→ Dataset extract:
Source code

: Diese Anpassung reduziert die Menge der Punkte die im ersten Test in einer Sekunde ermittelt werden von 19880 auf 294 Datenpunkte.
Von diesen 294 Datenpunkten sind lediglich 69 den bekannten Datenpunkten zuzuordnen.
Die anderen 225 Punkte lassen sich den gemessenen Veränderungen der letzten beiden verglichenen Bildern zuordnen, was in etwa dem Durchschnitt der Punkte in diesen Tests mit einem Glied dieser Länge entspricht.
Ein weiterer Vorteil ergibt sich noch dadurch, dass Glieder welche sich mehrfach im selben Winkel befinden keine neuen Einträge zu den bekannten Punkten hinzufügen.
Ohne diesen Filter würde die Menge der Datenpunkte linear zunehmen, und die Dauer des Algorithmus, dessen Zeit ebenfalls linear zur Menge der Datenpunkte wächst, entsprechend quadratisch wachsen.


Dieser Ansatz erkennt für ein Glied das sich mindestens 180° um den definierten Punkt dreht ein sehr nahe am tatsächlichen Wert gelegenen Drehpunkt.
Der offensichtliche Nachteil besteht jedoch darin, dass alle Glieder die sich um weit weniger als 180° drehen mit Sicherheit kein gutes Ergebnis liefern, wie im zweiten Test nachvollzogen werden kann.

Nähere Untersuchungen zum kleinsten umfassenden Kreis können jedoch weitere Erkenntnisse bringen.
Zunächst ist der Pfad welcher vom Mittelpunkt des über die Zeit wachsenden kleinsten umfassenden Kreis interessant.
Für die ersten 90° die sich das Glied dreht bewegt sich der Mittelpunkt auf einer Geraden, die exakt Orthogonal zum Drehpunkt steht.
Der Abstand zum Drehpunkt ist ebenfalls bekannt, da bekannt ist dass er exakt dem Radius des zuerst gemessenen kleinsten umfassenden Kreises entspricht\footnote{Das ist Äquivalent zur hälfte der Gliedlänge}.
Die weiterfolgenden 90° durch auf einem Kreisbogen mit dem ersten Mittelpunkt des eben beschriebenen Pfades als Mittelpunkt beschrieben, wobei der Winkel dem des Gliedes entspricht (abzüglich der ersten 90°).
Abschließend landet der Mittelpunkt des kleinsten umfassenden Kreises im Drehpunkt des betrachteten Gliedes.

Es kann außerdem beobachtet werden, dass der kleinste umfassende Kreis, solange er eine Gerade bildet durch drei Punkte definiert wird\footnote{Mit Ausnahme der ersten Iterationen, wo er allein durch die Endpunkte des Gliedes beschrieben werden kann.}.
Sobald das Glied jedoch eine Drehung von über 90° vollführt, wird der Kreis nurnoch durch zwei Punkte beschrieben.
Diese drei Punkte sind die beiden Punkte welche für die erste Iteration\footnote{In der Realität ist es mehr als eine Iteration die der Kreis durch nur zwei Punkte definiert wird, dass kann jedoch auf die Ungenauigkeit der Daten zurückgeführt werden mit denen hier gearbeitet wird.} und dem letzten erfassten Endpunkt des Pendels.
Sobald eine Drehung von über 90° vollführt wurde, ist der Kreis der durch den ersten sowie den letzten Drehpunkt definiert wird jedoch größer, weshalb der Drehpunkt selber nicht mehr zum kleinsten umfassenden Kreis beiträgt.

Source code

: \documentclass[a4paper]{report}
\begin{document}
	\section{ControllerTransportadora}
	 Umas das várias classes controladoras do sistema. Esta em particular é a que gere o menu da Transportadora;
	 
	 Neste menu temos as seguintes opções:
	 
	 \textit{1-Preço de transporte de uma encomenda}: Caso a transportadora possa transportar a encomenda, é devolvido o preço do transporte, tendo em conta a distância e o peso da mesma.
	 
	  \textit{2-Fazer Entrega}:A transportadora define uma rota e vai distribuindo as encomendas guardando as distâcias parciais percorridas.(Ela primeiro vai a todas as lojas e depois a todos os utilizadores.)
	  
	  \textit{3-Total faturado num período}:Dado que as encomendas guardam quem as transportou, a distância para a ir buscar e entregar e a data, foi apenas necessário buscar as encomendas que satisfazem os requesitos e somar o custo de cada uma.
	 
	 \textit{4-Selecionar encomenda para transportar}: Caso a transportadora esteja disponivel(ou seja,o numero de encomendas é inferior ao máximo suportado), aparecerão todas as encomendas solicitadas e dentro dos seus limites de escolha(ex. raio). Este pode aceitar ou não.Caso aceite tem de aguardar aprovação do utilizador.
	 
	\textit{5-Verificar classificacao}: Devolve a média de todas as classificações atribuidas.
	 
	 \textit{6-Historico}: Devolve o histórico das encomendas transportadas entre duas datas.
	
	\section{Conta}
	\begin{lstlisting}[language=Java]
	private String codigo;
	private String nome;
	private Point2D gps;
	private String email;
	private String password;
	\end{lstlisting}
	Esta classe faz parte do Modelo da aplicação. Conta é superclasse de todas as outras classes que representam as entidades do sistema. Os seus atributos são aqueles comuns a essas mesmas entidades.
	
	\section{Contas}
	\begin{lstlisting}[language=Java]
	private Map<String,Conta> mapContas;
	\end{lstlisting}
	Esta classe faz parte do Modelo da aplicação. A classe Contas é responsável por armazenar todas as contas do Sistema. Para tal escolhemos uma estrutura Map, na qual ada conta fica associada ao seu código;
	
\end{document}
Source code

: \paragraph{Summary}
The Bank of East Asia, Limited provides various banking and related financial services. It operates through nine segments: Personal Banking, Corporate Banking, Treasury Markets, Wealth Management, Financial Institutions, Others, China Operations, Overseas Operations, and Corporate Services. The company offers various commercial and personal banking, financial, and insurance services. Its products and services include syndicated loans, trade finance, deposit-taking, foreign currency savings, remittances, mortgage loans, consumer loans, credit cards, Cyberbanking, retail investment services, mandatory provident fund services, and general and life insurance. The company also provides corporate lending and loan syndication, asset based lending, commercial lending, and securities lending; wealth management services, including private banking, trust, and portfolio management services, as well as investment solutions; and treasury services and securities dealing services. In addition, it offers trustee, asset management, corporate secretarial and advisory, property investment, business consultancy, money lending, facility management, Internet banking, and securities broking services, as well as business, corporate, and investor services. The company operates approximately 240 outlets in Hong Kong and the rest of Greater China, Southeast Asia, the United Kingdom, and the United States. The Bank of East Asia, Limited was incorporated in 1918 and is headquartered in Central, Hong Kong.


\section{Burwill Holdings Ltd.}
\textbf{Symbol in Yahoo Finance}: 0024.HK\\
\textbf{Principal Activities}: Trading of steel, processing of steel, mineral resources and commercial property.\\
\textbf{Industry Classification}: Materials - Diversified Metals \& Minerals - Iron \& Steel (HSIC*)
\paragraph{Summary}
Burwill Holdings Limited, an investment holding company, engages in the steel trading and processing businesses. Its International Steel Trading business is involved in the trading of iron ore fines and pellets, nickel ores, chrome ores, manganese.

→ Problem statement: The answer is all of the material, given again exactly.

→ Exercise result:
Source code

: Diese Anpassung reduziert die Menge der Punkte die im ersten Test in einer Sekunde ermittelt werden von 19880 auf 294 Datenpunkte.
Von diesen 294 Datenpunkten sind lediglich 69 den bekannten Datenpunkten zuzuordnen.
Die anderen 225 Punkte lassen sich den gemessenen Veränderungen der letzten beiden verglichenen Bildern zuordnen, was in etwa dem Durchschnitt der Punkte in diesen Tests mit einem Glied dieser Länge entspricht.
Ein weiterer Vorteil ergibt sich noch dadurch, dass Glieder welche sich mehrfach im selben Winkel befinden keine neuen Einträge zu den bekannten Punkten hinzufügen.
Ohne diesen Filter würde die Menge der Datenpunkte linear zunehmen, und die Dauer des Algorithmus, dessen Zeit ebenfalls linear zur Menge der Datenpunkte wächst, entsprechend quadratisch wachsen.


Dieser Ansatz erkennt für ein Glied das sich mindestens 180° um den definierten Punkt dreht ein sehr nahe am tatsächlichen Wert gelegenen Drehpunkt.
Der offensichtliche Nachteil besteht jedoch darin, dass alle Glieder die sich um weit weniger als 180° drehen mit Sicherheit kein gutes Ergebnis liefern, wie im zweiten Test nachvollzogen werden kann.

Nähere Untersuchungen zum kleinsten umfassenden Kreis können jedoch weitere Erkenntnisse bringen.
Zunächst ist der Pfad welcher vom Mittelpunkt des über die Zeit wachsenden kleinsten umfassenden Kreis interessant.
Für die ersten 90° die sich das Glied dreht bewegt sich der Mittelpunkt auf einer Geraden, die exakt Orthogonal zum Drehpunkt steht.
Der Abstand zum Drehpunkt ist ebenfalls bekannt, da bekannt ist dass er exakt dem Radius des zuerst gemessenen kleinsten umfassenden Kreises entspricht\footnote{Das ist Äquivalent zur hälfte der Gliedlänge}.
Die weiterfolgenden 90° durch auf einem Kreisbogen mit dem ersten Mittelpunkt des eben beschriebenen Pfades als Mittelpunkt beschrieben, wobei der Winkel dem des Gliedes entspricht (abzüglich der ersten 90°).
Abschließend landet der Mittelpunkt des kleinsten umfassenden Kreises im Drehpunkt des betrachteten Gliedes.

Es kann außerdem beobachtet werden, dass der kleinste umfassende Kreis, solange er eine Gerade bildet durch drei Punkte definiert wird\footnote{Mit Ausnahme der ersten Iterationen, wo er allein durch die Endpunkte des Gliedes beschrieben werden kann.}.
Sobald das Glied jedoch eine Drehung von über 90° vollführt, wird der Kreis nurnoch durch zwei Punkte beschrieben.
Diese drei Punkte sind die beiden Punkte welche für die erste Iteration\footnote{In der Realität ist es mehr als eine Iteration die der Kreis durch nur zwei Punkte definiert wird, dass kann jedoch auf die Ungenauigkeit der Daten zurückgeführt werden mit denen hier gearbeitet wird.} und dem letzten erfassten Endpunkt des Pendels.
Sobald eine Drehung von über 90° vollführt wurde, ist der Kreis der durch den ersten sowie den letzten Drehpunkt definiert wird jedoch größer, weshalb der Drehpunkt selber nicht mehr zum kleinsten umfassenden Kreis beiträgt.

Source code

: \documentclass[a4paper]{report}
\begin{document}
	\section{ControllerTransportadora}
	 Umas das várias classes controladoras do sistema. Esta em particular é a que gere o menu da Transportadora;
	 
	 Neste menu temos as seguintes opções:
	 
	 \textit{1-Preço de transporte de uma encomenda}: Caso a transportadora possa transportar a encomenda, é devolvido o preço do transporte, tendo em conta a distância e o peso da mesma.
	 
	  \textit{2-Fazer Entrega}:A transportadora define uma rota e vai distribuindo as encomendas guardando as distâcias parciais percorridas.(Ela primeiro vai a todas as lojas e depois a todos os utilizadores.)
	  
	  \textit{3-Total faturado num período}:Dado que as encomendas guardam quem as transportou, a distância para a ir buscar e entregar e a data, foi apenas necessário buscar as encomendas que satisfazem os requesitos e somar o custo de cada uma.
	 
	 \textit{4-Selecionar encomenda para transportar}: Caso a transportadora esteja disponivel(ou seja,o numero de encomendas é inferior ao máximo suportado), aparecerão todas as encomendas solicitadas e dentro dos seus limites de escolha(ex. raio). Este pode aceitar ou não.Caso aceite tem de aguardar aprovação do utilizador.
	 
	\textit{5-Verificar classificacao}: Devolve a média de todas as classificações atribuidas.
	 
	 \textit{6-Historico}: Devolve o histórico das encomendas transportadas entre duas datas.
	
	\section{Conta}
	\begin{lstlisting}[language=Java]
	private String codigo;
	private String nome;
	private Point2D gps;
	private String email;
	private String password;
	\end{lstlisting}
	Esta classe faz parte do Modelo da aplicação. Conta é superclasse de todas as outras classes que representam as entidades do sistema. Os seus atributos são aqueles comuns a essas mesmas entidades.
	
	\section{Contas}
	\begin{lstlisting}[language=Java]
	private Map<String,Conta> mapContas;
	\end{lstlisting}
	Esta classe faz parte do Modelo da aplicação. A classe Contas é responsável por armazenar todas as contas do Sistema. Para tal escolhemos uma estrutura Map, na qual ada conta fica associada ao seu código;
	
\end{document}
Source code

: \paragraph{Summary}
The Bank of East Asia, Limited provides various banking and related financial services. It operates through nine segments: Personal Banking, Corporate Banking, Treasury Markets, Wealth Management, Financial Institutions, Others, China Operations, Overseas Operations, and Corporate Services. The company offers various commercial and personal banking, financial, and insurance services. Its products and services include syndicated loans, trade finance, deposit-taking, foreign currency savings, remittances, mortgage loans, consumer loans, credit cards, Cyberbanking, retail investment services, mandatory provident fund services, and general and life insurance. The company also provides corporate lending and loan syndication, asset based lending, commercial lending, and securities lending; wealth management services, including private banking, trust, and portfolio management services, as well as investment solutions; and treasury services and securities dealing services. In addition, it offers trustee, asset management, corporate secretarial and advisory, property investment, business consultancy, money lending, facility management, Internet banking, and securities broking services, as well as business, corporate, and investor services. The company operates approximately 240 outlets in Hong Kong and the rest of Greater China, Southeast Asia, the United Kingdom, and the United States. The Bank of East Asia, Limited was incorporated in 1918 and is headquartered in Central, Hong Kong.


\section{Burwill Holdings Ltd.}
\textbf{Symbol in Yahoo Finance}: 0024.HK\\
\textbf{Principal Activities}: Trading of steel, processing of steel, mineral resources and commercial property.\\
\textbf{Industry Classification}: Materials - Diversified Metals \& Minerals - Iron \& Steel (HSIC*)
\paragraph{Summary}
Burwill Holdings Limited, an investment holding company, engages in the steel trading and processing businesses. Its International Steel Trading business is involved in the trading of iron ore fines and pellets, nickel ores, chrome ores, manganese.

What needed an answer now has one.